**What needs to be done**
All the lines below should appear again unchanged, though their pictures should not.

Dataset excerpts:
+-------+

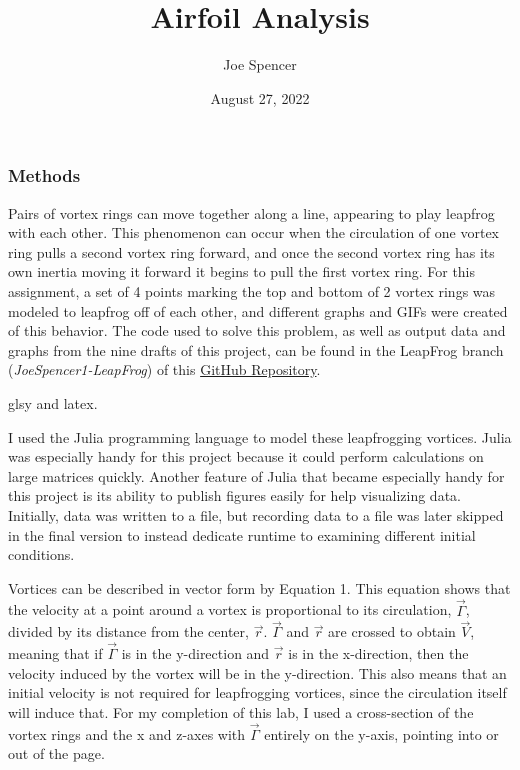 \documentclass{article}
\begin{document}
\author{Joe Spencer}
\title{Airfoil Analysis}
\date{August 27, 2022}
\maketitle

\subsubsection*{Methods}
Pairs of vortex rings can move together along a line, appearing to play leapfrog with each other. This phenomenon can occur when the circulation of one vortex ring pulls a second vortex ring forward, and once the second vortex ring has its own inertia moving it forward it begins to pull the first vortex ring. For this assignment, a set of 4 points marking the top and bottom of 2 vortex rings was modeled to leapfrog off of each other, and different graphs and GIFs were created of this behavior. The code used to solve this problem, as well as output data and graphs from the nine drafts of this project, can be found in the LeapFrog branch (\emph{JoeSpencer1-LeapFrog}) of this \href{https://github.com/JoeSpencer1/497R-Projects.git}{GitHub Repository}. \newline

\gls{glsy} and \gls{latex}.

I used the Julia programming language to model these leapfrogging vortices. Julia was especially handy for this project because it could perform calculations on large matrices quickly. Another feature of Julia that became especially handy for this project is its ability to publish figures easily for help visualizing data. Initially, data was written to a file, but recording data to a file was later skipped in the final version to instead dedicate runtime to examining different initial conditions.\newline

Vortices can be described in vector form by Equation 1. This equation shows that the velocity at a point around a vortex is proportional to its circulation, $\vec{\Gamma}$, divided by its distance from the center, $\vec{r}$. $\vec{\Gamma}$ and $\vec{r}$ are crossed to obtain $\vec{V}$, meaning that if $\vec{\Gamma}$ is in the y-direction and $\vec{r}$ is in the x-direction, then the velocity induced by the vortex will be in the y-direction. This also means that an initial velocity is not required for leapfrogging vortices, since the circulation itself will induce that. For my completion of this lab, I used a cross-section of the vortex rings and the x and z-axes with $\vec{\Gamma}$ entirely on the y-axis, pointing into or out of the page.  \newline
\end{document}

+-------+

**Result of this exercise**
 \documentclass{article}
\begin{document}
\author{Joe Spencer}
\title{Airfoil Analysis}
\date{August 27, 2022}
\maketitle

\subsubsection*{Methods}
Pairs of vortex rings can move together along a line, appearing to play leapfrog with each other. This phenomenon can occur when the circulation of one vortex ring pulls a second vortex ring forward, and once the second vortex ring has its own inertia moving it forward it begins to pull the first vortex ring. For this assignment, a set of 4 points marking the top and bottom of 2 vortex rings was modeled to leapfrog off of each other, and different graphs and GIFs were created of this behavior. The code used to solve this problem, as well as output data and graphs from the nine drafts of this project, can be found in the LeapFrog branch (\emph{JoeSpencer1-LeapFrog}) of this \href{https://github.com/JoeSpencer1/497R-Projects.git}{GitHub Repository}. \newline

\gls{glsy} and \gls{latex}.

I used the Julia programming language to model these leapfrogging vortices. Julia was especially handy for this project because it could perform calculations on large matrices quickly. Another feature of Julia that became especially handy for this project is its ability to publish figures easily for help visualizing data. Initially, data was written to a file, but recording data to a file was later skipped in the final version to instead dedicate runtime to examining different initial conditions.\newline

Vortices can be described in vector form by Equation 1. This equation shows that the velocity at a point around a vortex is proportional to its circulation, $\vec{\Gamma}$, divided by its distance from the center, $\vec{r}$. $\vec{\Gamma}$ and $\vec{r}$ are crossed to obtain $\vec{V}$, meaning that if $\vec{\Gamma}$ is in the y-direction and $\vec{r}$ is in the x-direction, then the velocity induced by the vortex will be in the y-direction. This also means that an initial velocity is not required for leapfrogging vortices, since the circulation itself will induce that. For my completion of this lab, I used a cross-section of the vortex rings and the x and z-axes with $\vec{\Gamma}$ entirely on the y-axis, pointing into or out of the page.  \newline
\end{document}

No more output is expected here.